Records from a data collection
********

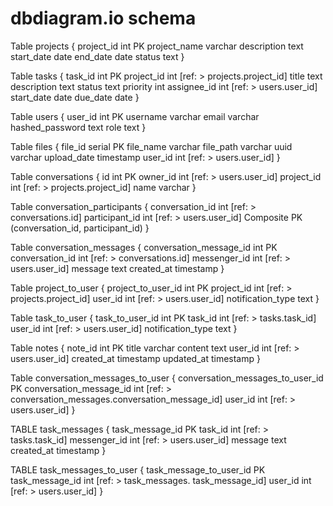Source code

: # dbdiagram.io schema

Table projects {
  project_id int PK
  project_name varchar
  description text
  start_date date
  end_date date
  status text
}

Table tasks {
  task_id int PK
  project_id int [ref: > projects.project_id]
  title text
  description text
  status text
  priority int
  assignee_id int [ref: > users.user_id]
  start_date date
  due_date date
}

Table users {
  user_id int PK
  username varchar
  email varchar
  hashed_password text
  role text
}

Table files {
  file_id serial PK
  file_name varchar
  file_path varchar
  uuid varchar
  upload_date timestamp
  user_id int [ref: > users.user_id]
}

Table conversations {
  id int PK
  owner_id int [ref: > users.user_id]
  project_id int [ref: > projects.project_id]
  name varchar
}

Table conversation_participants {
  conversation_id int [ref: > conversations.id]
  participant_id int [ref: > users.user_id]
  Composite PK (conversation_id, participant_id)
}

Table conversation_messages {
  conversation_message_id int PK
  conversation_id int [ref: > conversations.id]
  messenger_id int [ref: > users.user_id]
  message text
  created_at timestamp
}

Table project_to_user {
  project_to_user_id int PK
  project_id int [ref: > projects.project_id]
  user_id int [ref: > users.user_id]
  notification_type text
}

Table task_to_user {
  task_to_user_id int PK
  task_id int [ref: > tasks.task_id]
  user_id int [ref: > users.user_id]
  notification_type text
}

Table notes {
  note_id int PK
  title varchar
  content text
  user_id int [ref: > users.user_id]
  created_at timestamp
  updated_at timestamp
}

Table conversation_messages_to_user {
  conversation_messages_to_user_id PK
  conversation_message_id int [ref: > conversation_messages.conversation_message_id]
  user_id int [ref: > users.user_id]
}

TABLE task_messages {
    task_message_id PK
    task_id int [ref: > tasks.task_id]
    messenger_id int [ref: > users.user_id]
    message text
    created_at timestamp
}

TABLE task_messages_to_user {
    task_message_to_user_id PK
    task_message_id int [ref: > task_messages. task_message_id]
    user_id int [ref: > users.user_id]
}
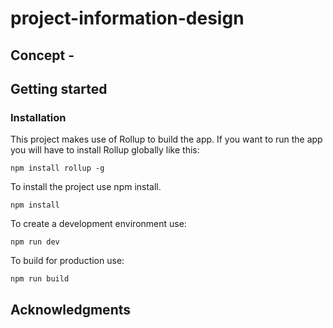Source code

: # project-information-design

## Concept -

## Getting started

### Installation

This project makes use of Rollup to build the app. If you want to run the app you will have to install Rollup globally like this:

`npm install rollup -g`

To install the project use npm install.

`npm install`

To create a development environment use:

`npm run dev`

To build for production use:

`npm run build`

## Acknowledgments
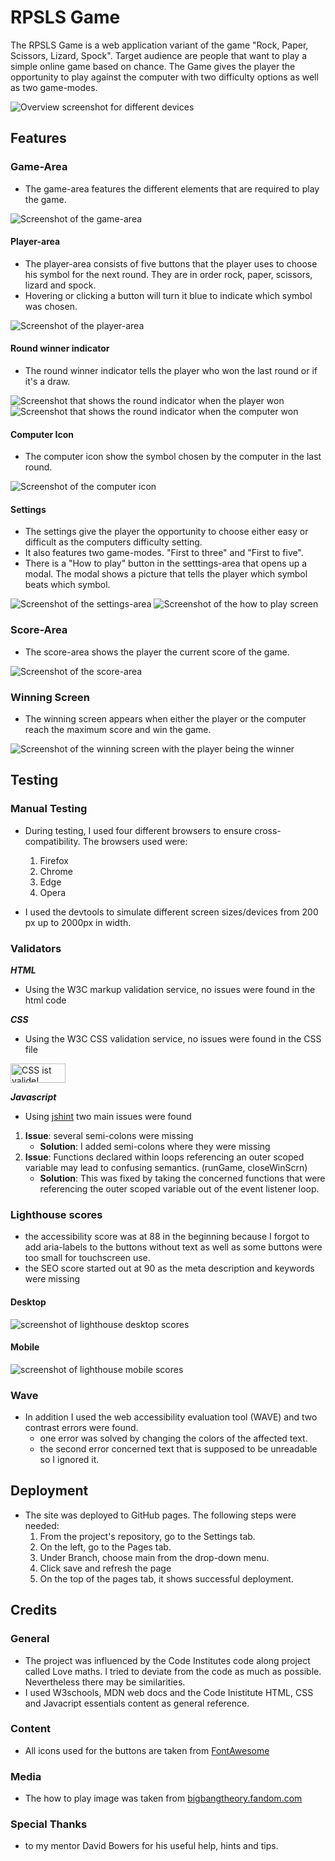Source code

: # RPSLS Game

The RPSLS Game is a web application variant of the game "Rock, Paper, Scissors, Lizard, Spock". Target audience are people that want to play a simple online game based on chance. The Game gives the player the opportunity to play against the computer with two difficulty options as well as two game-modes.

![Overview screenshot for different devices](docs/responsive1.png)

## Features

### Game-Area
- The game-area features the different elements that are required to play the game.

![Screenshot of the game-area](docs/game-area.png)

#### Player-area
- The player-area consists of five buttons that the player uses to choose his symbol for the next round. They are in order rock, paper, scissors, lizard and spock.
- Hovering or clicking a button will turn it blue to indicate which symbol was chosen.

![Screenshot of the player-area](docs/player-area.png)

#### Round winner indicator
- The round winner indicator tells the player who won the last round or if it's a draw.

![Screenshot that shows the round indicator when the player won](docs/player-win.png)
![Screenshot that shows the round indicator when the computer won](docs/computer-win.png)

#### Computer Icon
- The computer icon show the symbol chosen by the computer in the last round.

![Screenshot of the computer icon](docs/computer-icon.png)

#### Settings
- The settings give the player the opportunity to choose either easy or difficult as the computers difficulty setting.
- It also features two game-modes. "First to three" and "First to five".
- There is a "How to play" button in the setttings-area that opens up a modal. The modal shows a picture that tells the player which symbol beats which symbol.

![Screenshot of the settings-area](docs/settings.png)
![Screenshot of the how to play screen](docs/how-to-play.png)

### Score-Area
- The score-area shows the player the current score of the game.

![Screenshot of the score-area](docs/score-area.png)

### Winning Screen
- The winning screen appears when either the player or the computer reach the maximum score and win the game.

![Screenshot of the winning screen with the player being the winner](docs/win-screen.png)

## Testing

### Manual Testing
- During testing, I used four different browsers to ensure cross-compatibility. The browsers used were:
    1. Firefox
    2. Chrome
    3. Edge
    4. Opera

- I used the devtools to simulate different screen sizes/devices from 200 px up to 2000px in width.

### Validators

***HTML***

- Using the W3C markup validation service, no issues were found in the html code

***CSS***

- Using the W3C CSS validation service, no issues were found in the CSS file

<p>
    <a href="https://jigsaw.w3.org/css-validator/check/referer">
        <img style="border:0;width:88px;height:31px"
            src="https://jigsaw.w3.org/css-validator/images/vcss"
            alt="CSS ist valide!" />
    </a>
</p>

***Javascript***

- Using [jshint](https://jshint.com) two main issues were found
1. **Issue**: several semi-colons were missing
    - **Solution**: I added semi-colons where they were missing
2. **Issue**: Functions declared within loops referencing an outer scoped variable may lead to confusing semantics. (runGame, closeWinScrn)
    - **Solution**: This was fixed by taking the concerned functions that were referencing the outer scoped variable out of the event listener loop.

### Lighthouse scores

- the accessibility score was at 88 in the beginning because I forgot to add aria-labels to the buttons without text as well as some buttons were too small for touchscreen use.
- the SEO score started out at 90 as the meta description and keywords were missing

#### Desktop

![screenshot of lighthouse desktop scores](docs/lighthouse-rpsls-desktop.png)

#### Mobile

![screenshot of lighthouse mobile scores](docs/lighthouse-rpsls-mobile.png)

### Wave
- In addition I used the web accessibility evaluation tool (WAVE) and two contrast errors were found.
    - one error was solved by changing the colors of the affected text.
    - the second error concerned text that is supposed to be unreadable so I ignored it.

## Deployment
- The site was deployed to GitHub pages. The following steps were needed:
    1. From the project's repository, go to the Settings tab.
    2. On the left, go to the Pages tab.
    3. Under Branch, choose main from the drop-down menu.
    4. Click save and refresh the page
    5. On the top of the pages tab, it shows successful deployment.

## Credits

### General
- The project was influenced by the Code Institutes code along project called Love maths. I tried to deviate from the code as much as possible. Nevertheless there may be similarities.
- I used W3schools, MDN web docs and the Code Inistitute HTML, CSS and Javacript essentials content as general reference.

### Content
- All icons used for the buttons are taken from [FontAwesome](https://fontawesome.com/)

### Media
- The how to play image was taken from [bigbangtheory.fandom.com](https://bigbangtheory.fandom.com/wiki/Rock,_Paper,_Scissors,_Lizard,_Spock)

### Special Thanks
- to my mentor David Bowers for his useful help, hints and tips.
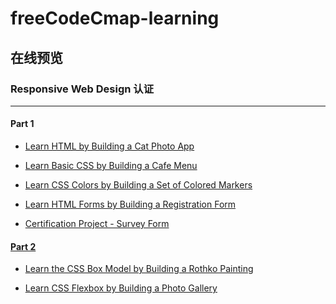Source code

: # freeCodeCmap-learning

## 在线预览

### Responsive Web Design 认证
<hr>

#### Part 1

- <a href="http://198.46.218.141:8080/freeCodeCamp-learning/Responsive_Web_Design_Certification/Learn_HTML_by_Building_a_Cat_Photo_App/index.html">Learn HTML by Building a Cat Photo App</a>

- <a href="http://198.46.218.141:8080/freeCodeCamp-learning/Responsive_Web_Design_Certification/Learn_Basic_CSS_by_Building_a_Cafe_Menu/index.html">Learn Basic CSS by Building a Cafe Menu

- <a href="http://198.46.218.141:8080/freeCodeCamp-learning/Responsive_Web_Design_Certification/Learn_CSS_Colors_by_Building_a_Set_of_Colored_Markers/index.html">Learn CSS Colors by Building a Set of Colored Markers

- <a href="http://198.46.218.141:8080/freeCodeCamp-learning/Responsive_Web_Design_Certification/Learn_HTML_Forms_by_Building_a_Registration_Form/index.html">Learn HTML Forms by Building a Registration Form

- <a href="http://198.46.218.141:8080/freeCodeCamp-learning/Responsive_Web_Design_Certification/Certification_Project-Survey_Form/index.html">Certification Project - Survey Form

#### Part 2

- <a href="http://198.46.218.141:8080/freeCodeCamp-learning/Responsive_Web_Design_Certification/Learn_the_CSS_Box_Model_by_Building_a_Rothko_Painting/index.html">Learn the CSS Box Model by Building a Rothko Painting

- Learn CSS Flexbox by Building a Photo Gallery
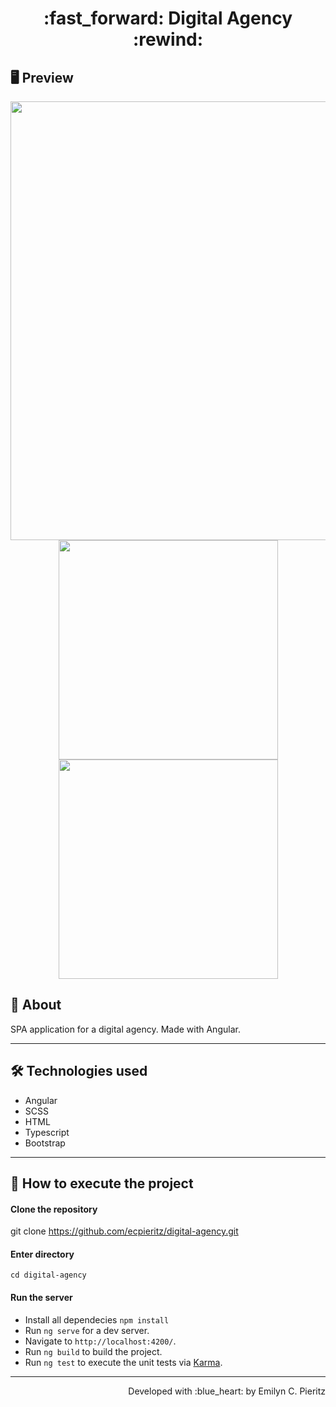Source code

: <h1 align = "center"> :fast_forward: Digital Agency :rewind: </h1>

## 🖥 Preview
<p align = "center">
  <img src = "x" width = "702" height = "auto">
  <img src = "x" width = "351" height = "auto">
  <img src = "x" width = "351" height = "auto">
</p>

## 📖 About
<p>SPA application for a digital agency. Made with Angular.</p>

---

## 🛠 Technologies used
- Angular
- SCSS
- HTML
- Typescript
- Bootstrap

---

## 🚀 How to execute the project
#### Clone the repository
git clone https://github.com/ecpieritz/digital-agency.git

#### Enter directory
`cd digital-agency`

#### Run the server
- Install all dependecies `npm install`
- Run `ng serve` for a dev server.
- Navigate to `http://localhost:4200/`.
- Run `ng build` to build the project.
- Run `ng test` to execute the unit tests via [Karma](https://karma-runner.github.io).

---
<p align = "right">Developed with :blue_heart: by Emilyn C. Pieritz</p>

********

Each line above that has the word "issues" must be copied.

- Using the W3C markup validation service, no issues were found in the html code
- Using the W3C CSS validation service, no issues were found in the CSS file
- Using [jshint](https://jshint.com) two main issues were found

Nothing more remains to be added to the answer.